Even taking all that into account, centers aren’t useless yet. Rebounding becomes an issue when playing small against opposing pivots. Coaches are likely to alter the game plan if they know you have nobody over 6’8 in the lineup. It’s not like Jokic and Embiid are allergic to three-foot shots. Throw out a 6’7 forward against them from the tip and they’re going to adjust.
Stop and look at the other side of the coin, too. Playing a lumbering 7-footer never gave teams much of an advantage, but skilled centers have generally found a way to make an impact. With more teams going small, a reasonably good pivot has more opportunities to exploit. “Our guy may not be the league MVP, but you know what? Tonight he can probably score on you.”
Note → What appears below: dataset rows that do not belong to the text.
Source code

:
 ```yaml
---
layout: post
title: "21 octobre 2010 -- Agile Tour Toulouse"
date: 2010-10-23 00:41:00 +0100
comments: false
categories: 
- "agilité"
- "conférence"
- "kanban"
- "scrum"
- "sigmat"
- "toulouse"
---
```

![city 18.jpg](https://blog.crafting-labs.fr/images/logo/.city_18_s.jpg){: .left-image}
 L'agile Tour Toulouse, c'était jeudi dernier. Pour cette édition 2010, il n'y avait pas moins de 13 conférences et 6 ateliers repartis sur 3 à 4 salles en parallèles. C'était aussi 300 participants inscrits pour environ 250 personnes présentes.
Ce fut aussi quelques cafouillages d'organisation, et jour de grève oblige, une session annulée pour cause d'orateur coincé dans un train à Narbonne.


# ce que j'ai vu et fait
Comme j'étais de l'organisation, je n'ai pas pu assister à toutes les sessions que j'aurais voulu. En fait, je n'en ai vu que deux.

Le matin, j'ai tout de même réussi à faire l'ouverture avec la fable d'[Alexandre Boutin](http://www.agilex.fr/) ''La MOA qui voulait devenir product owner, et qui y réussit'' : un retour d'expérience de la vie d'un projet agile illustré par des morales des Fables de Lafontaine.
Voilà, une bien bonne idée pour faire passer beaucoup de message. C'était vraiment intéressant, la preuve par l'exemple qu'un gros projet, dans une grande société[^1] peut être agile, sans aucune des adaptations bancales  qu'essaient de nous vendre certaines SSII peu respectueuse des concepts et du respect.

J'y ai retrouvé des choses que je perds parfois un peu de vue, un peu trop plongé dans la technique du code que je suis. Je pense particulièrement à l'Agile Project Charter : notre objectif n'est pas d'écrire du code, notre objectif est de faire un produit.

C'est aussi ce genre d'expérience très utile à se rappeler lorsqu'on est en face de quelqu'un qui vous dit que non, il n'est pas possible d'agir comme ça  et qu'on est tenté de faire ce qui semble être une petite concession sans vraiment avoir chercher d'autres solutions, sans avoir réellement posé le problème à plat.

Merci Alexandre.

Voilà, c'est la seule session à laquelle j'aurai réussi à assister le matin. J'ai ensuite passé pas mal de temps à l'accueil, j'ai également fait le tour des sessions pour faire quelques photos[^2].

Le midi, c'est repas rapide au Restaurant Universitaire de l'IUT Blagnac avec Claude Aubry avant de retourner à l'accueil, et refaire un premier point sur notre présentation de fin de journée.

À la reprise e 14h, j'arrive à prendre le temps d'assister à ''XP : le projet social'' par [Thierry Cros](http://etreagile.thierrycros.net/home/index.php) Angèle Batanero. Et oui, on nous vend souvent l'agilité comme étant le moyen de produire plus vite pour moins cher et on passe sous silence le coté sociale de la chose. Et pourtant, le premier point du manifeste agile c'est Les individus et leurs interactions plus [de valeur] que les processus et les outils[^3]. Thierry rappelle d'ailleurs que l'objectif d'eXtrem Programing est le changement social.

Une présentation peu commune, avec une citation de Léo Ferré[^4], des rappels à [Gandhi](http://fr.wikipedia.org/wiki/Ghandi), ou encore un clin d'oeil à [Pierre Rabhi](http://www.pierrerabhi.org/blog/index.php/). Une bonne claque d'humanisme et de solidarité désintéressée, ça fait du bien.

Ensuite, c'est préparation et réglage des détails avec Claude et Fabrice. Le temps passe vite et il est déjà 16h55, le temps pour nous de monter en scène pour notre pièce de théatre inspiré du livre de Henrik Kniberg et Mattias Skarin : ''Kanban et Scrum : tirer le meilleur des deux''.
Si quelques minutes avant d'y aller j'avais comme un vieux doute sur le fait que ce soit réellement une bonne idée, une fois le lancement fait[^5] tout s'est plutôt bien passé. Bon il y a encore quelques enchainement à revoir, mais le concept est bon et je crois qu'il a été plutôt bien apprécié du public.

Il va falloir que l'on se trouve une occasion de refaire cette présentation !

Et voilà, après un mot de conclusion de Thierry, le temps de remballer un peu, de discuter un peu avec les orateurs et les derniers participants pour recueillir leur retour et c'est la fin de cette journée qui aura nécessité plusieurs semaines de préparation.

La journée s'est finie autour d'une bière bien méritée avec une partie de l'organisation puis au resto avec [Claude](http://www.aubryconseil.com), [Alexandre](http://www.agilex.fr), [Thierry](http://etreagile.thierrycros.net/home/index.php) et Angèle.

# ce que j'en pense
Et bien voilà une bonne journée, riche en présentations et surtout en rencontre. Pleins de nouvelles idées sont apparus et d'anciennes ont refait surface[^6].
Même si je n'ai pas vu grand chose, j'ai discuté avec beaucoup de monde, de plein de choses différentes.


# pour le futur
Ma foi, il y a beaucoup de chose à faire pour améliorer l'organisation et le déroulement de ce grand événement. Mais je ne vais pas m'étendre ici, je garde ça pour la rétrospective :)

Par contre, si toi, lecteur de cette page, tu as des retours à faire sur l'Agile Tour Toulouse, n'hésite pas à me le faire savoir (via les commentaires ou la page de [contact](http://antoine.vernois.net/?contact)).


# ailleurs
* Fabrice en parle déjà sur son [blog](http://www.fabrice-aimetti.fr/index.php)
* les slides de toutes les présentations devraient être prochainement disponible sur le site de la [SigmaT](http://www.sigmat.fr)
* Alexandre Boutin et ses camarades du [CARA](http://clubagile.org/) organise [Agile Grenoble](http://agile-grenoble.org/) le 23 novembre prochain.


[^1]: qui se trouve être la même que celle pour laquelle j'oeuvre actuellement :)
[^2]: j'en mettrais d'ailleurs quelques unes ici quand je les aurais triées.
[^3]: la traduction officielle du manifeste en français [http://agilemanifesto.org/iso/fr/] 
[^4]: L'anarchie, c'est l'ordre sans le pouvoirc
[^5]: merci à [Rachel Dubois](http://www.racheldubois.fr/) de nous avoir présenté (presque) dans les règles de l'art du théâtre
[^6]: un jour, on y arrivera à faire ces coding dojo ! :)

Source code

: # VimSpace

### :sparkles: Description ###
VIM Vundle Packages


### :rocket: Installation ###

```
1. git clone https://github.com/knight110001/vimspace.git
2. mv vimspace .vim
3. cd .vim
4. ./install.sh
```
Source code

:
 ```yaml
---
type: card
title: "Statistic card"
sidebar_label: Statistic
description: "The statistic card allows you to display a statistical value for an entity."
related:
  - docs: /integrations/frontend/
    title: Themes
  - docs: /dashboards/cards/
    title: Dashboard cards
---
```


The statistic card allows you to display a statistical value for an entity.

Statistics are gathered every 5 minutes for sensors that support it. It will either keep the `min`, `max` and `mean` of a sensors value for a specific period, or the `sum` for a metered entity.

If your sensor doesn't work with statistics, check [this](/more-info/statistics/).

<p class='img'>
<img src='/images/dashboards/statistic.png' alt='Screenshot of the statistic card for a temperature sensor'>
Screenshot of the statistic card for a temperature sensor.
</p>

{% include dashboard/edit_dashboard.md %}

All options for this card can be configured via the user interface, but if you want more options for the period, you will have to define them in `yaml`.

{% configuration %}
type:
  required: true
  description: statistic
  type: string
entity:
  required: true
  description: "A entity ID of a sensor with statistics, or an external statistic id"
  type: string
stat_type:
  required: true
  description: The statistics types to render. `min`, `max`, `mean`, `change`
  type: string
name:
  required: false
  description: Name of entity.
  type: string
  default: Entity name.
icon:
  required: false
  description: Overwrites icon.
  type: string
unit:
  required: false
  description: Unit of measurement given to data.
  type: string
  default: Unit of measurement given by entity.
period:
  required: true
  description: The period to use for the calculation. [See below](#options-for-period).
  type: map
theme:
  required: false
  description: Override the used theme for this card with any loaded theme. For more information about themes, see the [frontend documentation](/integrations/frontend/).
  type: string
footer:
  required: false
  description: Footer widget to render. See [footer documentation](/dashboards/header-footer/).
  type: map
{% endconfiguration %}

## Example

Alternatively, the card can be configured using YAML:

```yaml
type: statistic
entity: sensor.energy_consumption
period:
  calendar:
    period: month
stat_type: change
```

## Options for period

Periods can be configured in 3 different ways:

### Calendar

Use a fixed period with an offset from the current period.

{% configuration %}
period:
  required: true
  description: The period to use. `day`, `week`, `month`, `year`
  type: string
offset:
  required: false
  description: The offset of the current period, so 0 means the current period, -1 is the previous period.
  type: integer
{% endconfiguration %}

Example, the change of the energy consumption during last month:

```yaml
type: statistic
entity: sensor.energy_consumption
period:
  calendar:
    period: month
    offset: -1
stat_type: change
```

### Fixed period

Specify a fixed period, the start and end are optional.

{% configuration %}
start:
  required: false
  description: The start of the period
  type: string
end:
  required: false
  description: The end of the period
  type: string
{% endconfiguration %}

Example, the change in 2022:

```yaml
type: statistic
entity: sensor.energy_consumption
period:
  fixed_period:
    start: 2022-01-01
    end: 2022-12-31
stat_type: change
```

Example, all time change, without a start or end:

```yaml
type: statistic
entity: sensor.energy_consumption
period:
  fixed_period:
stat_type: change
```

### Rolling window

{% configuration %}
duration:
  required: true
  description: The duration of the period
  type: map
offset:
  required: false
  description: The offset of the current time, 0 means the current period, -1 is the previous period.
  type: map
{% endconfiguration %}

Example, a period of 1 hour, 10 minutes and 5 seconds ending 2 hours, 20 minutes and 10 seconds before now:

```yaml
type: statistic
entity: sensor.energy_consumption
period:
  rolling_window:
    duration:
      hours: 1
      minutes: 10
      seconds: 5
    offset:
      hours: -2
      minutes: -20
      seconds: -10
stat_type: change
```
The Blazers probably won’t make Nurkic the focus of their offense, but the idea of giving him away just to go smaller doesn’t make sense. He has the ability to pass over, if not score over, smaller defenders. Portland won’t need that for 48 minutes, but even 8 minutes of advantage ball could turn a game. Why would you not want that option in your arsenal when the rest of the league is starving for bigs?
When Are You Playing?
Unless an advantage is clear and consistent, it’s likely to pay more dividends during the regular season than in the playoffs. The game changes when the opponent has nothing to think about for two weeks except exploiting your weaknesses.
If the Blazers had Draymond Green, we’d be having a different conversation. Unless they replaced Nurkic with a player of that caliber, I’d be nervous about running up against the Nuggets or Timberwolves in the post-season, starting the series with a size disadvantage.
The idea would be to “best of both worlds” it. There’s nothing to say that Portland can’t acquire or develop players to fit the “6’7, play every position” mold. They could run different lineups, supplanting their traditional center at intervals while still keeping him actively involved for the matchup advantages he provides. At the point they found themselves going small for major swaths of the game—and in every critical situation—then a more permanent transition might be in order.
For now, though, I think your initial concern is warranted. Portland can probably get away with their current frontcourt as long as Nurkic is healthy and plays reasonably well. If he comes out flat—or worse, gets injured—the Blazers are going to have a hard time compensating with the players currently on the roster. There’s just not enough talent and size in the same packages to take them where they want to go.